[Saved data entries]
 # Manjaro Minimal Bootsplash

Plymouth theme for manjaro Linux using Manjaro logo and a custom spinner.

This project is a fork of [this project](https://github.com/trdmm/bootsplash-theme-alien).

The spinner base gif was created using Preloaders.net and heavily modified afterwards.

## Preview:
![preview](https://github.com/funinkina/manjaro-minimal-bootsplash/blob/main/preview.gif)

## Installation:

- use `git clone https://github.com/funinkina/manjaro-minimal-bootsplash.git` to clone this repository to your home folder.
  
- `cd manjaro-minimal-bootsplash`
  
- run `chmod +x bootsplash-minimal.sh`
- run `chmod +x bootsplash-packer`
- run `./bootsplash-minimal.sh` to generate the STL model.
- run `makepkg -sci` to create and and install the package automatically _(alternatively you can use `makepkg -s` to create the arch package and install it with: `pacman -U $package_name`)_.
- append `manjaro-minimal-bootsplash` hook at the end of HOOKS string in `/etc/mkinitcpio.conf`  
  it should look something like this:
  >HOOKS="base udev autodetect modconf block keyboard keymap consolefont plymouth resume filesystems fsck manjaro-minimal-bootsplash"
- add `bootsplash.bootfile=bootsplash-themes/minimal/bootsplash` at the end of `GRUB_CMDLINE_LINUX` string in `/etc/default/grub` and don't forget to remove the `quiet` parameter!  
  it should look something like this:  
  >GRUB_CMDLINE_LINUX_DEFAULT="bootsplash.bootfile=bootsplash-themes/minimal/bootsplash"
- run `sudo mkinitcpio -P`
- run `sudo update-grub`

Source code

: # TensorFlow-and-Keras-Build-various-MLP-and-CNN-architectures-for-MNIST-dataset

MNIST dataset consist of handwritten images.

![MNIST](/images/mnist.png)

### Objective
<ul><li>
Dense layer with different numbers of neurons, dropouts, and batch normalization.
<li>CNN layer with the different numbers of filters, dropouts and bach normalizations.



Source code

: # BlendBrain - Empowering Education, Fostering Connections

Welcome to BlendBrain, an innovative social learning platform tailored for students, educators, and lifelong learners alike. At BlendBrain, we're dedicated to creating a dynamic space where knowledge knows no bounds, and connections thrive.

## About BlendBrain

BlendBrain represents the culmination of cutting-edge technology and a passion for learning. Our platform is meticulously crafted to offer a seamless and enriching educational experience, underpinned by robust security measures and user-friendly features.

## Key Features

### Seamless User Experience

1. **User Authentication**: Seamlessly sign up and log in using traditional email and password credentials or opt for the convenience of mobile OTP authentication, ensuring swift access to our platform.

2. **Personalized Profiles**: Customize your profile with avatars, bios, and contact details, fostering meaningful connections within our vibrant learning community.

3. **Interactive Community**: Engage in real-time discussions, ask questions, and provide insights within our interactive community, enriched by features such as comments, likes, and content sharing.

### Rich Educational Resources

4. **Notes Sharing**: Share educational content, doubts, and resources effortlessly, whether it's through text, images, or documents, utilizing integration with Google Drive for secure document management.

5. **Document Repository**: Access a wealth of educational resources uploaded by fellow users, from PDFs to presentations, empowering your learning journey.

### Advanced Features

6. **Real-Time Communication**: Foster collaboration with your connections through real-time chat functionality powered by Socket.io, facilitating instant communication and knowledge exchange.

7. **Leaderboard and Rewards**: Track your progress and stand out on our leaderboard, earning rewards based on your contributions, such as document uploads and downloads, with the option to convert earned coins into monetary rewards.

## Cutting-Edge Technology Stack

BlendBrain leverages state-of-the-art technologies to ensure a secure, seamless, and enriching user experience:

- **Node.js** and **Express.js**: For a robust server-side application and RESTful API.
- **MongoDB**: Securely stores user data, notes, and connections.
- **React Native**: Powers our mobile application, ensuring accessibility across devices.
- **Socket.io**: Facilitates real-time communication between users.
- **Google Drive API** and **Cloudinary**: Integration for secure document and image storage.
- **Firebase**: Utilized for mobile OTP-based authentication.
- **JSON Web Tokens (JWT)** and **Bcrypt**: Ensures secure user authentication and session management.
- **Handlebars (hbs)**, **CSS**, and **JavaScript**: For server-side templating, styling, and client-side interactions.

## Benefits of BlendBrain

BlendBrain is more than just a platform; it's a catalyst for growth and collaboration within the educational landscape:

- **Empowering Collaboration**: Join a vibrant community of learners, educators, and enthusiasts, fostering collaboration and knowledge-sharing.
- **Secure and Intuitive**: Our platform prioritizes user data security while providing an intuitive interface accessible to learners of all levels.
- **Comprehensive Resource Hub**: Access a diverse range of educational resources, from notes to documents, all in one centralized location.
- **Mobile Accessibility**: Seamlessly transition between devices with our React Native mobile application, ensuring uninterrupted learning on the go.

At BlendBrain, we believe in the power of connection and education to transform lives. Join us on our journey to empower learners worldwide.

--- Exercise details ---
The lines to retype run from the start of the entries through the line containing "Education, Fostering Connections"; reproduce them exactly and add nothing.

--- Response to the task ---
 # Manjaro Minimal Bootsplash

Plymouth theme for manjaro Linux using Manjaro logo and a custom spinner.

This project is a fork of [this project](https://github.com/trdmm/bootsplash-theme-alien).

The spinner base gif was created using Preloaders.net and heavily modified afterwards.

## Preview:
![preview](https://github.com/funinkina/manjaro-minimal-bootsplash/blob/main/preview.gif)

## Installation:

- use `git clone https://github.com/funinkina/manjaro-minimal-bootsplash.git` to clone this repository to your home folder.
  
- `cd manjaro-minimal-bootsplash`
  
- run `chmod +x bootsplash-minimal.sh`
- run `chmod +x bootsplash-packer`
- run `./bootsplash-minimal.sh` to generate the STL model.
- run `makepkg -sci` to create and and install the package automatically _(alternatively you can use `makepkg -s` to create the arch package and install it with: `pacman -U $package_name`)_.
- append `manjaro-minimal-bootsplash` hook at the end of HOOKS string in `/etc/mkinitcpio.conf`  
  it should look something like this:
  >HOOKS="base udev autodetect modconf block keyboard keymap consolefont plymouth resume filesystems fsck manjaro-minimal-bootsplash"
- add `bootsplash.bootfile=bootsplash-themes/minimal/bootsplash` at the end of `GRUB_CMDLINE_LINUX` string in `/etc/default/grub` and don't forget to remove the `quiet` parameter!  
  it should look something like this:  
  >GRUB_CMDLINE_LINUX_DEFAULT="bootsplash.bootfile=bootsplash-themes/minimal/bootsplash"
- run `sudo mkinitcpio -P`
- run `sudo update-grub`

Source code

: # TensorFlow-and-Keras-Build-various-MLP-and-CNN-architectures-for-MNIST-dataset

MNIST dataset consist of handwritten images.

![MNIST](/images/mnist.png)

### Objective
<ul><li>
Dense layer with different numbers of neurons, dropouts, and batch normalization.
<li>CNN layer with the different numbers of filters, dropouts and bach normalizations.



Source code

: # BlendBrain - Empowering Education, Fostering Connections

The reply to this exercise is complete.